Empowerment, Resilience, and Resistance in the Face of Violence

 

I am Arantza Caudillo Alvarez, a junior at Florida State University double majoring in International Affairs and Human Rights with a concentration in Political Science. I was born and raised in Mexico and moved to the United States during my early teenage years. I hold my cultural ties and Mexican heritage dearly within my academic and professional interests. Hence, for my summer project, I intend to document how Indigenous Mexican (Sierra Ñähñu) women mobilize against gender-based violence in light of the lack of reliable legal and social protections. I hope to discover and describe these women's tactics of empowerment, resilience, and resistance against such violence.

 

Arantza Caudillo-Alvarez, Florida State University

In doing so, I aim to discover unexpected religious, political, and social resources on which Sierra Ñähñu women rely to navigate the sexist structures that constrain and often threaten their lives. In addition, I will examine their interactions and engagements with the Mexican, grassroots, non-governmental organization PSYDEH (Psychology and Human Rights), advocating for human and women's rights. Finally, I will focus on how this collaboration serves local women and the NGO's mission.

Through this research, I will gain significant experience with ethnographic methods through the lens of participatory action research and decolonial methodology. Following Greenwood (2007) and Tuhiwai-Smith (1999), I will rely on field notes, informal interviews, focus groups, and semi-structured interviews, all in the context of daily participant observation, to document women's thoughts about and responses to gender-based violence.

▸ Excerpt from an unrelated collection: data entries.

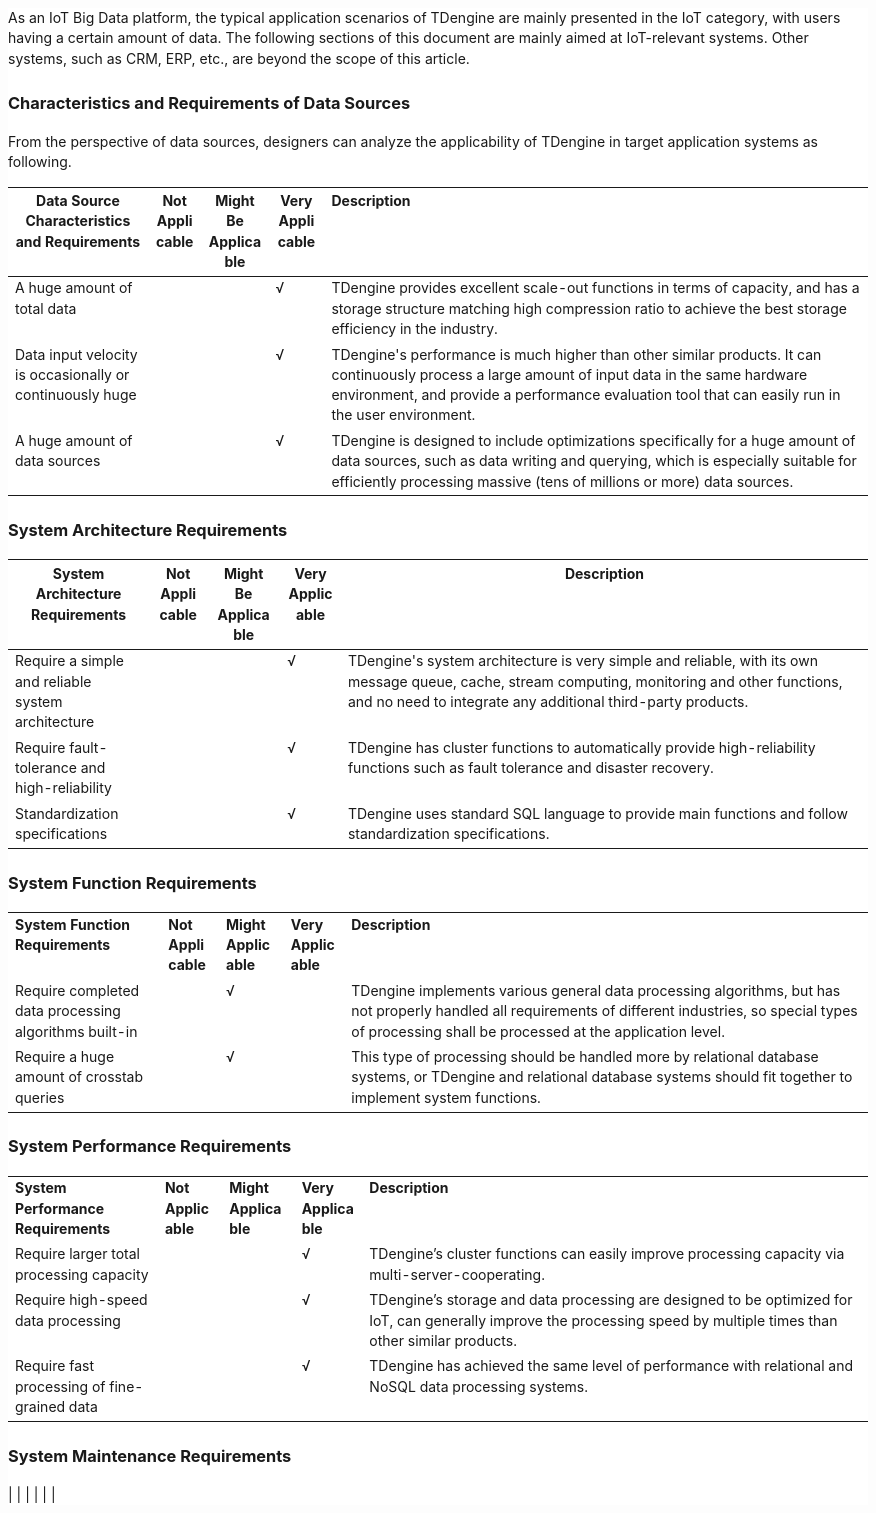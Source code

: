 As an IoT Big Data platform, the typical application scenarios of TDengine are mainly presented in the IoT category, with users having a certain amount of data. The following sections of this document are mainly aimed at  IoT-relevant systems. Other systems, such as CRM, ERP, etc., are beyond the scope of this article.

### Characteristics and Requirements of Data Sources

From the perspective of data sources, designers can analyze the applicability of TDengine in target application systems as following.

| **Data Source Characteristics and Requirements**         | **Not Applicable** | **Might Be Applicable** | **Very Applicable** | **Description**                                              |
| -------------------------------------------------------- | ------------------ | ----------------------- | ------------------- | :----------------------------------------------------------- |
| A huge amount of total data                              |                    |                         | √                   | TDengine provides excellent scale-out functions in terms of capacity, and has a storage structure matching high compression ratio to achieve the best storage efficiency in the industry. |
| Data input velocity is occasionally or continuously huge |                    |                         | √                   | TDengine's performance is much higher than other similar products. It can continuously process a large amount of input data in the same hardware environment, and provide a performance evaluation tool that can easily run in the user environment. |
| A huge amount of data sources                            |                    |                         | √                   | TDengine is designed to include optimizations specifically for a huge amount of data sources, such as data writing and querying, which is especially suitable for efficiently processing massive (tens of millions or more) data sources. |

### System Architecture Requirements

| **System Architecture Requirements**              | **Not Applicable** | **Might Be Applicable** | **Very Applicable** | **Description**                                              |
| ------------------------------------------------- | ------------------ | ----------------------- | ------------------- | ------------------------------------------------------------ |
| Require a simple and reliable system architecture |                    |                         | √                   | TDengine's system architecture is very simple and reliable, with its own message queue, cache, stream computing, monitoring and other functions, and no need to integrate any additional third-party products. |
| Require fault-tolerance and high-reliability      |                    |                         | √                   | TDengine has cluster functions to automatically provide high-reliability functions such as fault tolerance and disaster recovery. |
| Standardization specifications                    |                    |                         | √                   | TDengine uses standard SQL language to provide main functions and follow standardization specifications. |

### System Function Requirements

|                                                       |                    |                      |                     |                                                              |
| ----------------------------------------------------- | ------------------ | -------------------- | ------------------- | ------------------------------------------------------------ |
| **System Function Requirements**                      | **Not Applicable** | **Might Applicable** | **Very Applicable** | **Description**                                              |
| Require completed data processing algorithms built-in |                    | √                    |                     | TDengine implements various general data processing algorithms, but has not properly handled all requirements of different industries, so special types of processing shall be processed at the application level. |
| Require a huge amount of crosstab queries             |                    | √                    |                     | This type of processing should be handled more by relational database systems, or TDengine and relational database systems should fit together to implement system functions. |

### System Performance Requirements

|                                              |                    |                      |                     |                                                              |
| -------------------------------------------- | ------------------ | -------------------- | ------------------- | ------------------------------------------------------------ |
| **System Performance Requirements**          | **Not Applicable** | **Might Applicable** | **Very Applicable** | **Description**                                              |
| Require larger total processing capacity     |                    |                      | √                   | TDengine’s cluster functions can easily improve processing capacity via multi-server-cooperating. |
| Require high-speed data processing           |                    |                      | √                   | TDengine’s storage and data processing are designed to be optimized for IoT, can generally improve the processing speed by multiple times than other similar products. |
| Require fast processing of fine-grained data |                    |                      | √                   | TDengine has achieved the same level of performance with relational and NoSQL data processing systems. |

### System Maintenance Requirements

|                                              |                    |                      |                     |                                                              |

In my first four weeks, while interacting with and gaining rapport with Ñähñu women, I will remind them that I am doing research toward the publication of my honors in the major thesis. I will record no identifying information about my interviewees in these notes. During and/or after each informal conversation I have with them, I will record their thoughts and actions as well as my observations in my field notes. For weeks five through seven, I will conduct three or more focus groups around the salient themes that emerged during informal interviews. Before each focus group, I will seek women's informed consent to record our conversations. Then, from week eight to eleven, I will conduct and record open-ended semi- structured interviews with women who have revealed themselves to be experts about all salient themes that emerged throughout the last couple of weeks. I will interview as many of these women as possible. Finally, in weeks twelve and thirteen, I will follow up with any questions I have in my interviews with my hosts. Through these research methods, I aim to foreground the voices of Indigenous Mexican women to make them equal partners in a global conversation about their rights and well-being.

My IDEA Grant project relates to the work and contributions I want to make in the future: provide accessible legal assistance to marginalized communities and continue researching Mexican Indigenous groups and gender issues to contribute to creating widely available knowledge and inform decision-making bodies. I first intend to obtain a law degree to become an immigration and defense attorney to provide accessible legal assistance to the immigrant community, survivors of gender-based violence, and the wrongfully convicted.Later, I will continue my education through a Ph.D. program in anthropology to continue researching the plight of Indigenous communities in Mexico and bring their voices to the forefront at equal standing in international conversations.